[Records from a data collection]
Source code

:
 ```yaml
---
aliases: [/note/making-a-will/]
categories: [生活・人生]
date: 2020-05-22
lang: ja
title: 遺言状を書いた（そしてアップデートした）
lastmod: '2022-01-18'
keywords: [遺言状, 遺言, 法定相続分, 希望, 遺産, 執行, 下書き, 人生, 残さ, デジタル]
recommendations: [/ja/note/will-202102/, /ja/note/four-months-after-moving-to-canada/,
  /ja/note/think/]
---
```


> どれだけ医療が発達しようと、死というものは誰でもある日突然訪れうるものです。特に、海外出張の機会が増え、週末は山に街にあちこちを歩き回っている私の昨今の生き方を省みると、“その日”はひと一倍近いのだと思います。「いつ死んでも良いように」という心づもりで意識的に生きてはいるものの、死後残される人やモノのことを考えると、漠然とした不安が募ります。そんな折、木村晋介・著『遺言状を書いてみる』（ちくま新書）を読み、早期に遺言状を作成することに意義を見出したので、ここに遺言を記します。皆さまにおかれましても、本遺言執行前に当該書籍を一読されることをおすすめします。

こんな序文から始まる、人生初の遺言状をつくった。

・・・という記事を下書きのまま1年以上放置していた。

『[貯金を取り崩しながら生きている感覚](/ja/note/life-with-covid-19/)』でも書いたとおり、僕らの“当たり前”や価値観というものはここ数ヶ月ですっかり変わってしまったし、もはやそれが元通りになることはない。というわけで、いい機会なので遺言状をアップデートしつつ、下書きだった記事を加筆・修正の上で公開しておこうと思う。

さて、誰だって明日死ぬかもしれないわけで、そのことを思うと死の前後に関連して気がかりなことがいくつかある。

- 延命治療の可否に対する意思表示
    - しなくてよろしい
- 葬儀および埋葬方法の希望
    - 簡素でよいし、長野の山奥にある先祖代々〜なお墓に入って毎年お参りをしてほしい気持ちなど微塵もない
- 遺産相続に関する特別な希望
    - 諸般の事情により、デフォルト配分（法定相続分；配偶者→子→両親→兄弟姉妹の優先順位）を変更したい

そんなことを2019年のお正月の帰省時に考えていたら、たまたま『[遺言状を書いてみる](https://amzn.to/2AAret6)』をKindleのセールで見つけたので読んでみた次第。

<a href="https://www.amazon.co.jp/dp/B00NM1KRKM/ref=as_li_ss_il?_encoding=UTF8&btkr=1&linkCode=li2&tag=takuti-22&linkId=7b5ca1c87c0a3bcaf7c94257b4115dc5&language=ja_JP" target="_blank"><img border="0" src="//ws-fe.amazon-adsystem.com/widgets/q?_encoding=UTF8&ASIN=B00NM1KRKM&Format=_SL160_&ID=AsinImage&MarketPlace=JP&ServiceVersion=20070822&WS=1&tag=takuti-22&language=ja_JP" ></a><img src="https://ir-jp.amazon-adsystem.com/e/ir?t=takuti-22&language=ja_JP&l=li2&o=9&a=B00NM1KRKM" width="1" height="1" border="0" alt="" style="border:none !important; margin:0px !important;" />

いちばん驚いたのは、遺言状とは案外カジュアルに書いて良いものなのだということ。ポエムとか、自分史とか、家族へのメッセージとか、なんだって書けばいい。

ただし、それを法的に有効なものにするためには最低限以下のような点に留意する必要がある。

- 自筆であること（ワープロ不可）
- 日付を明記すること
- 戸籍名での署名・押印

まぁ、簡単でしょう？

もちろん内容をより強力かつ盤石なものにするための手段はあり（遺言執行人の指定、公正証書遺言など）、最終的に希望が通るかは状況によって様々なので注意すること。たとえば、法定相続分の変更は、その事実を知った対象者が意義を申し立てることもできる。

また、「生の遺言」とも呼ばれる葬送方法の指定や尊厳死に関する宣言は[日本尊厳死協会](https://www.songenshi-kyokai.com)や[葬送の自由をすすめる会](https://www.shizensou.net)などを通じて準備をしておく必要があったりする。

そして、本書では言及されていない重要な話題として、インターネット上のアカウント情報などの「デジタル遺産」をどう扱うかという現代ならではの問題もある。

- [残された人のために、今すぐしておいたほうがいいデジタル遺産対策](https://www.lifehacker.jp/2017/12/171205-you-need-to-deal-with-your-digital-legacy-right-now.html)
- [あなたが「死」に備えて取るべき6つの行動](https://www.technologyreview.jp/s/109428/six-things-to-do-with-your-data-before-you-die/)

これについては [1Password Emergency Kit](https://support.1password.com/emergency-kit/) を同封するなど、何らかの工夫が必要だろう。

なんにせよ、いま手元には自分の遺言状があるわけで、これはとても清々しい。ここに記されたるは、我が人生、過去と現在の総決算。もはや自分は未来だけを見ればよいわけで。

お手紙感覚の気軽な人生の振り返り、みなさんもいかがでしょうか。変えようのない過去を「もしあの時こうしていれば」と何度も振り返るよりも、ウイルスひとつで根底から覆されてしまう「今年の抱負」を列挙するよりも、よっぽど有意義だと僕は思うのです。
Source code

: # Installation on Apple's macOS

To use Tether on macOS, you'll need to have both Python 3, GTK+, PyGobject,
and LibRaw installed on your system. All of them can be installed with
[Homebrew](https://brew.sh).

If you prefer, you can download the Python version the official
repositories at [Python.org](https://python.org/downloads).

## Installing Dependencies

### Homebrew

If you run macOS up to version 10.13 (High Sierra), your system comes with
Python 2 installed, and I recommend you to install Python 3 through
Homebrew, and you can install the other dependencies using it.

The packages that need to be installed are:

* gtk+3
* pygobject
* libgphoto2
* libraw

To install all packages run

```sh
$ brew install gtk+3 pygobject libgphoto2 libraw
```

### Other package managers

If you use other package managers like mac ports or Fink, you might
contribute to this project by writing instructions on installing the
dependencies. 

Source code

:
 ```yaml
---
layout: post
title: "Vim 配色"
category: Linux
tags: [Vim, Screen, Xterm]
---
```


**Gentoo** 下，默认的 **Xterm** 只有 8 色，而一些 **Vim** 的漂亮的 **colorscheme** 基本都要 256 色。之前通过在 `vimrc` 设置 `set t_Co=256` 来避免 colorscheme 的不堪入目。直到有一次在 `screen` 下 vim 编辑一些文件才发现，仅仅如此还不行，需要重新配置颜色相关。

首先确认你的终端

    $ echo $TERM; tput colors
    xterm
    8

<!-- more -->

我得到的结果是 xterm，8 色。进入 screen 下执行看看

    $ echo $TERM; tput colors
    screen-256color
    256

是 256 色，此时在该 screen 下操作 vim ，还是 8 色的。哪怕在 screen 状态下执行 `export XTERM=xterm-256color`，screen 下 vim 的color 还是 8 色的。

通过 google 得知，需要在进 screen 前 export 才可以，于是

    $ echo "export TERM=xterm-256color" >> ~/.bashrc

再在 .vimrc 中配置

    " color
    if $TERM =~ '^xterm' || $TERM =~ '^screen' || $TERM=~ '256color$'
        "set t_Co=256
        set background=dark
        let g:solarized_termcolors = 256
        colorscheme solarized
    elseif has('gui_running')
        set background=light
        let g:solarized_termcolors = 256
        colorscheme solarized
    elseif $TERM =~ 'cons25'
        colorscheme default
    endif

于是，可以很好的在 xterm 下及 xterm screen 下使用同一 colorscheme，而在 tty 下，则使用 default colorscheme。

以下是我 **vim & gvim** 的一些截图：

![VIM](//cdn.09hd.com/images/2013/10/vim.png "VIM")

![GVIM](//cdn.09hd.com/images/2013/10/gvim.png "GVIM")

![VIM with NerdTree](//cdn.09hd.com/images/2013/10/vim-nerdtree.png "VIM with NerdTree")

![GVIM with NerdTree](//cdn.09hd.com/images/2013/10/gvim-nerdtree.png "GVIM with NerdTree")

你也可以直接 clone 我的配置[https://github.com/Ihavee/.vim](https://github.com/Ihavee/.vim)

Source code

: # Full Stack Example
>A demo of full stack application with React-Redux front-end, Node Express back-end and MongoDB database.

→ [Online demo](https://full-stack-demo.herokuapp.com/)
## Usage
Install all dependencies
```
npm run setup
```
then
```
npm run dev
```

• _Work to be completed_: Reproduce exactly the lines from the one with "通过 google 得知，需要在进 screen 前 export 才可以，于是" through the end of the entries above, both ends included.

• _Written response_:
通过 google 得知，需要在进 screen 前 export 才可以，于是

    $ echo "export TERM=xterm-256color" >> ~/.bashrc

再在 .vimrc 中配置

    " color
    if $TERM =~ '^xterm' || $TERM =~ '^screen' || $TERM=~ '256color$'
        "set t_Co=256
        set background=dark
        let g:solarized_termcolors = 256
        colorscheme solarized
    elseif has('gui_running')
        set background=light
        let g:solarized_termcolors = 256
        colorscheme solarized
    elseif $TERM =~ 'cons25'
        colorscheme default
    endif

于是，可以很好的在 xterm 下及 xterm screen 下使用同一 colorscheme，而在 tty 下，则使用 default colorscheme。

以下是我 **vim & gvim** 的一些截图：

![VIM](//cdn.09hd.com/images/2013/10/vim.png "VIM")

![GVIM](//cdn.09hd.com/images/2013/10/gvim.png "GVIM")

![VIM with NerdTree](//cdn.09hd.com/images/2013/10/vim-nerdtree.png "VIM with NerdTree")

![GVIM with NerdTree](//cdn.09hd.com/images/2013/10/gvim-nerdtree.png "GVIM with NerdTree")

你也可以直接 clone 我的配置[https://github.com/Ihavee/.vim](https://github.com/Ihavee/.vim)

Source code

: # Full Stack Example
>A demo of full stack application with React-Redux front-end, Node Express back-end and MongoDB database.

→ [Online demo](https://full-stack-demo.herokuapp.com/)
## Usage
Install all dependencies
```
npm run setup
```
then
```
npm run dev
```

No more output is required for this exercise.